# TASK REQUIREMENTS
Copy each line of the data that has "begin" in it.

Segment Start: DATA SUPPLIED

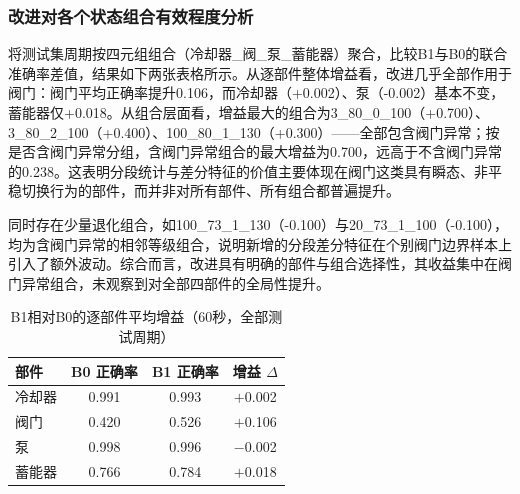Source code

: \documentclass[12pt, a4paper]{ctexart}
\begin{document}
\subsubsection{改进对各个状态组合有效程度分析}
将测试集周期按四元组组合（冷却器\_阀\_泵\_蓄能器）聚合，比较B1与B0的联合准确率差值，结果如下两张表格所示。从逐部件整体增益看，改进几乎全部作用于阀门：阀门平均正确率提升0.106，而冷却器（+0.002）、泵（-0.002）基本不变，蓄能器仅+0.018。从组合层面看，增益最大的组合为3\_80\_0\_100（+0.700）、3\_80\_2\_100（+0.400）、100\_80\_1\_130（+0.300）——全部包含阀门异常；按是否含阀门异常分组，含阀门异常组合的最大增益为0.700，远高于不含阀门异常的0.238。这表明分段统计与差分特征的价值主要体现在阀门这类具有瞬态、非平稳切换行为的部件，而并非对所有部件、所有组合都普遍提升。

同时存在少量退化组合，如100\_73\_1\_130（-0.100）与20\_73\_1\_100（-0.100），均为含阀门异常的相邻等级组合，说明新增的分段差分特征在个别阀门边界样本上引入了额外波动。综合而言，改进具有明确的部件与组合选择性，其收益集中在阀门异常组合，未观察到对全部四部件的全局性提升。

\begin{table}[H]
  \centering
  \caption{B1相对B0的逐部件平均增益（60秒，全部测试周期）}
  \label{tab:improve_by_comp}
  \small
  \begin{tabular}{lccc}
    \toprule
    \textbf{部件} & \textbf{B0 正确率} & \textbf{B1 正确率} & \textbf{增益 $\Delta$} \\
    \midrule
    冷却器 & 0.991 & 0.993 & $+$0.002 \\
    阀门   & 0.420 & 0.526 & $+$0.106 \\
    泵     & 0.998 & 0.996 & $-$0.002 \\
    蓄能器 & 0.766 & 0.784 & $+$0.018 \\
    \bottomrule
  \end{tabular}
\end{table}
\end{document}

Segment End: DATA SUPPLIED

# EXERCISE SOLUTION
\begin{document}
\begin{table}[H]
  \begin{tabular}{lccc}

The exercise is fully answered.